Activity
Exactly the line with "ZipLine in Editor**" and the lines that follow it, through the closing line of the entries, should be restated, with nothing left out or added.

##############################

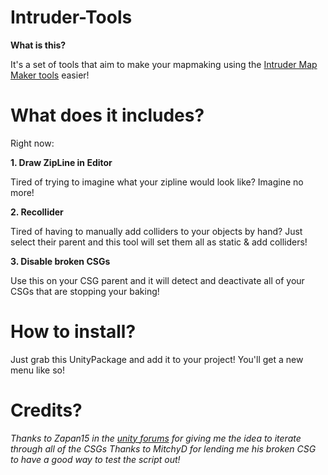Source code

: # Intruder-Tools

**What is this?**

It's a set of tools that aim to make your mapmaking using the [Intruder Map Maker tools](https://sharklootgilt.superbossgames.com/wiki/index.php/IntruderMM) easier!

# What does it includes?

Right now:


 **1. Draw ZipLine in Editor**
 
Tired of trying to imagine what your zipline would look like? Imagine no more! 
	 
 **2. Recollider**
 
Tired of having to manually add colliders to your objects by hand? Just select their parent and this tool will set them all as static & add colliders!
	 
 **3. Disable broken CSGs**
	 
Use this on your CSG parent and it will detect and deactivate all of your CSGs that are stopping your baking!
	 


# How to install?


Just grab this UnityPackage and add it to your project! You'll get a new menu like so!

# Credits?
*Thanks to Zapan15 in the [unity forums](https://forum.unity.com/threads/progressive-gpu-error-failed-to-add-geometry-for-mesh-stud-mesh-is-missing-required-attribute-s.976230/#post-7092433) for giving me the idea to iterate through all of the CSGs*
 *Thanks to MitchyD for lending me his broken CSG to have a good way to test the script out!*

##############################

Exercise result
 **1. Draw ZipLine in Editor**
 
Tired of trying to imagine what your zipline would look like? Imagine no more! 
	 
 **2. Recollider**
 
Tired of having to manually add colliders to your objects by hand? Just select their parent and this tool will set them all as static & add colliders!
	 
 **3. Disable broken CSGs**
	 
Use this on your CSG parent and it will detect and deactivate all of your CSGs that are stopping your baking!
	 


# How to install?


Just grab this UnityPackage and add it to your project! You'll get a new menu like so!

# Credits?
*Thanks to Zapan15 in the [unity forums](https://forum.unity.com/threads/progressive-gpu-error-failed-to-add-geometry-for-mesh-stud-mesh-is-missing-required-attribute-s.976230/#post-7092433) for giving me the idea to iterate through all of the CSGs*
 *Thanks to MitchyD for lending me his broken CSG to have a good way to test the script out!*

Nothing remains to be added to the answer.